§ **REQUIRED WORK**: Pictures appear among the records. Write out all else exactly as it stands.
(AVAILABLE RECORDS Opens)
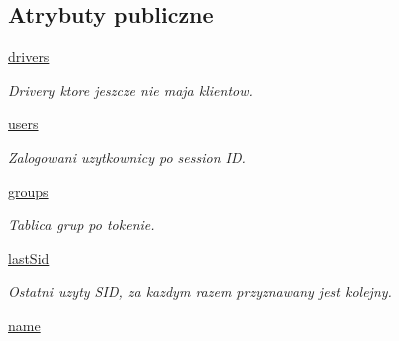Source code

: \subsection*{Atrybuty publiczne}
\begin{CompactItemize}
\item 
\hyperlink{class_serv_1_1_user_group_manager_1_1_user_group_manager_00aa453d586337ce2692166c666a1817}{drivers}
\begin{CompactList}\small\item\em Drivery ktore jeszcze nie maja klientow. \item\end{CompactList}\item 
\hypertarget{class_serv_1_1_user_group_manager_1_1_user_group_manager_b41620628a204c943cd30a8f836eddd0}{
\hyperlink{class_serv_1_1_user_group_manager_1_1_user_group_manager_b41620628a204c943cd30a8f836eddd0}{users}}
\label{class_serv_1_1_user_group_manager_1_1_user_group_manager_b41620628a204c943cd30a8f836eddd0}

\begin{CompactList}\small\item\em Zalogowani uzytkownicy po session ID. \item\end{CompactList}\item 
\hypertarget{class_serv_1_1_user_group_manager_1_1_user_group_manager_4da728a66a4115432bdc2057fd3e92fa}{
\hyperlink{class_serv_1_1_user_group_manager_1_1_user_group_manager_4da728a66a4115432bdc2057fd3e92fa}{groups}}
\label{class_serv_1_1_user_group_manager_1_1_user_group_manager_4da728a66a4115432bdc2057fd3e92fa}

\begin{CompactList}\small\item\em Tablica grup po tokenie. \item\end{CompactList}\item 
\hypertarget{class_serv_1_1_user_group_manager_1_1_user_group_manager_97c7d967f8ebfe883963ff38bee5ecaf}{
\hyperlink{class_serv_1_1_user_group_manager_1_1_user_group_manager_97c7d967f8ebfe883963ff38bee5ecaf}{lastSid}}
\label{class_serv_1_1_user_group_manager_1_1_user_group_manager_97c7d967f8ebfe883963ff38bee5ecaf}

\begin{CompactList}\small\item\em Ostatni uzyty SID, za kazdym razem przyznawany jest kolejny. \item\end{CompactList}\item 
\hypertarget{class_serv_1_1_user_group_manager_1_1_user_group_manager_c2e922b108e77474d9daab6be8055436}{
\hyperlink{class_serv_1_1_user_group_manager_1_1_user_group_manager_c2e922b108e77474d9daab6be8055436}{name}}
\label{class_serv_1_1_user_group_manager_1_1_user_group_manager_c2e922b108e77474d9daab6be8055436}


\end{CompactItemize}

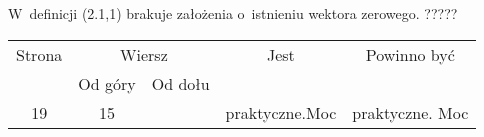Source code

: \documentclass[a4paper,11pt]{article}
\begin{document}

\vspace{0em}


\noindent
{} W~definicji (2.1,1) brakuje założenia o~istnieniu wektora zerowego. ?????

\vspace{\spaceFour}





\newpage



\begin{center}

  \begin{tabular}{|c|c|c|c|c|}
    \hline
    Strona & \multicolumn{2}{c|}{Wiersz} & Jest
                              & Powinno być \\ \cline{2-3}
    & Od góry & Od dołu & & \\
    \hline
    19  & 15 & & praktyczne.Moc & praktyczne. Moc \\
    \hline
  \end{tabular}

\end{center}

\vspace{\spaceTwo}
















{}






\end{document}
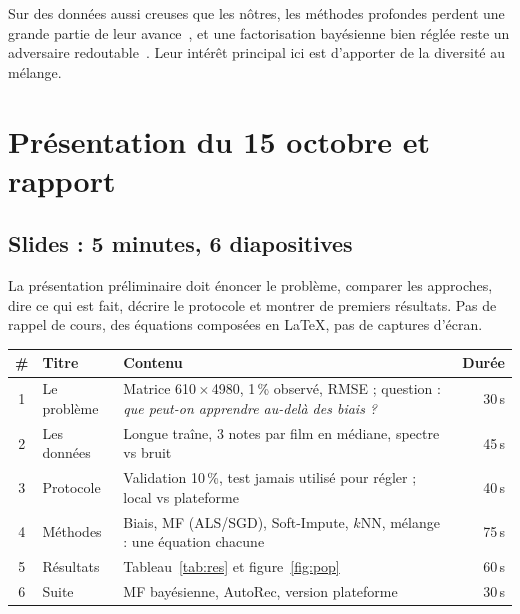 \documentclass[11pt,a4paper]{article}
\begin{document}
\begin{retenir}
Sur des données aussi creuses que les nôtres, les méthodes profondes perdent
une grande partie de leur avance~\cite{glocalk}, et une factorisation
bayésienne bien réglée reste un adversaire redoutable~\cite{rendle2019,rendle2020}.
Leur intérêt principal ici est d'apporter de la diversité au mélange.
\end{retenir}

\section{Présentation du 15 octobre et rapport}

\subsection{Slides : 5 minutes, 6 diapositives}

La présentation préliminaire doit énoncer le problème, comparer les approches,
dire ce qui est fait, décrire le protocole et montrer de premiers résultats. Pas
de rappel de cours, des équations composées en \LaTeX{}, pas de captures
d'écran.

\begin{table}[H]
\centering
\begin{tabular}{@{}clp{8.2cm}r@{}}
\toprule
\textbf{\#} & \textbf{Titre} & \textbf{Contenu} & \textbf{Durée} \\
\midrule
1 & Le problème & Matrice 610\,$\times$\,4980, 1\,\% observé, RMSE ; question : \emph{que peut-on apprendre au-delà des biais ?} & 30\,s \\
2 & Les données & Longue traîne, 3 notes par film en médiane, spectre vs bruit & 45\,s \\
3 & Protocole & Validation 10\,\%, test jamais utilisé pour régler ; local vs plateforme & 40\,s \\
4 & Méthodes & Biais, MF (ALS/SGD), Soft-Impute, $k$NN, mélange : une équation chacune & 75\,s \\
5 & Résultats & Tableau~\ref{tab:res} et figure~\ref{fig:pop} & 60\,s \\
6 & Suite & MF bayésienne, AutoRec, version plateforme & 30\,s \\
\bottomrule
\end{tabular}
\end{table}
\end{document}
(AVAILABLE RECORDS Closes)
§ **EXERCISE RESULT**:
Source code

: \subsection*{Atrybuty publiczne}
\begin{CompactItemize}
\item 
\hyperlink{class_serv_1_1_user_group_manager_1_1_user_group_manager_00aa453d586337ce2692166c666a1817}{drivers}
\begin{CompactList}\small\item\em Drivery ktore jeszcze nie maja klientow. \item\end{CompactList}\item 
\hypertarget{class_serv_1_1_user_group_manager_1_1_user_group_manager_b41620628a204c943cd30a8f836eddd0}{
\hyperlink{class_serv_1_1_user_group_manager_1_1_user_group_manager_b41620628a204c943cd30a8f836eddd0}{users}}
\label{class_serv_1_1_user_group_manager_1_1_user_group_manager_b41620628a204c943cd30a8f836eddd0}

\begin{CompactList}\small\item\em Zalogowani uzytkownicy po session ID. \item\end{CompactList}\item 
\hypertarget{class_serv_1_1_user_group_manager_1_1_user_group_manager_4da728a66a4115432bdc2057fd3e92fa}{
\hyperlink{class_serv_1_1_user_group_manager_1_1_user_group_manager_4da728a66a4115432bdc2057fd3e92fa}{groups}}
\label{class_serv_1_1_user_group_manager_1_1_user_group_manager_4da728a66a4115432bdc2057fd3e92fa}

\begin{CompactList}\small\item\em Tablica grup po tokenie. \item\end{CompactList}\item 
\hypertarget{class_serv_1_1_user_group_manager_1_1_user_group_manager_97c7d967f8ebfe883963ff38bee5ecaf}{
\hyperlink{class_serv_1_1_user_group_manager_1_1_user_group_manager_97c7d967f8ebfe883963ff38bee5ecaf}{lastSid}}
\label{class_serv_1_1_user_group_manager_1_1_user_group_manager_97c7d967f8ebfe883963ff38bee5ecaf}

\begin{CompactList}\small\item\em Ostatni uzyty SID, za kazdym razem przyznawany jest kolejny. \item\end{CompactList}\item 
\hypertarget{class_serv_1_1_user_group_manager_1_1_user_group_manager_c2e922b108e77474d9daab6be8055436}{
\hyperlink{class_serv_1_1_user_group_manager_1_1_user_group_manager_c2e922b108e77474d9daab6be8055436}{name}}
\label{class_serv_1_1_user_group_manager_1_1_user_group_manager_c2e922b108e77474d9daab6be8055436}


\end{CompactItemize}

Source code

: \documentclass[a4paper,11pt]{article}
\begin{document}

\vspace{0em}


\noindent
{} W~definicji (2.1,1) brakuje założenia o~istnieniu wektora zerowego. ?????

\vspace{\spaceFour}





\newpage



\begin{center}

  \begin{tabular}{|c|c|c|c|c|}
    \hline
    Strona & \multicolumn{2}{c|}{Wiersz} & Jest
                              & Powinno być \\ \cline{2-3}
    & Od góry & Od dołu & & \\
    \hline
    19  & 15 & & praktyczne.Moc & praktyczne. Moc \\
    \hline
  \end{tabular}

\end{center}

\vspace{\spaceTwo}
















{}






\end{document}
 \documentclass[11pt,a4paper]{article}
\begin{document}
\begin{retenir}
Sur des données aussi creuses que les nôtres, les méthodes profondes perdent
une grande partie de leur avance~\cite{glocalk}, et une factorisation
bayésienne bien réglée reste un adversaire redoutable~\cite{rendle2019,rendle2020}.
Leur intérêt principal ici est d'apporter de la diversité au mélange.
\end{retenir}

\section{Présentation du 15 octobre et rapport}

\subsection{Slides : 5 minutes, 6 diapositives}

La présentation préliminaire doit énoncer le problème, comparer les approches,
dire ce qui est fait, décrire le protocole et montrer de premiers résultats. Pas
de rappel de cours, des équations composées en \LaTeX{}, pas de captures
d'écran.

\begin{table}[H]
\centering
\begin{tabular}{@{}clp{8.2cm}r@{}}
\toprule
\textbf{\#} & \textbf{Titre} & \textbf{Contenu} & \textbf{Durée} \\
\midrule
1 & Le problème & Matrice 610\,$\times$\,4980, 1\,\% observé, RMSE ; question : \emph{que peut-on apprendre au-delà des biais ?} & 30\,s \\
2 & Les données & Longue traîne, 3 notes par film en médiane, spectre vs bruit & 45\,s \\
3 & Protocole & Validation 10\,\%, test jamais utilisé pour régler ; local vs plateforme & 40\,s \\
4 & Méthodes & Biais, MF (ALS/SGD), Soft-Impute, $k$NN, mélange : une équation chacune & 75\,s \\
5 & Résultats & Tableau~\ref{tab:res} et figure~\ref{fig:pop} & 60\,s \\
6 & Suite & MF bayésienne, AutoRec, version plateforme & 30\,s \\
\bottomrule
\end{tabular}
\end{table}
\end{document}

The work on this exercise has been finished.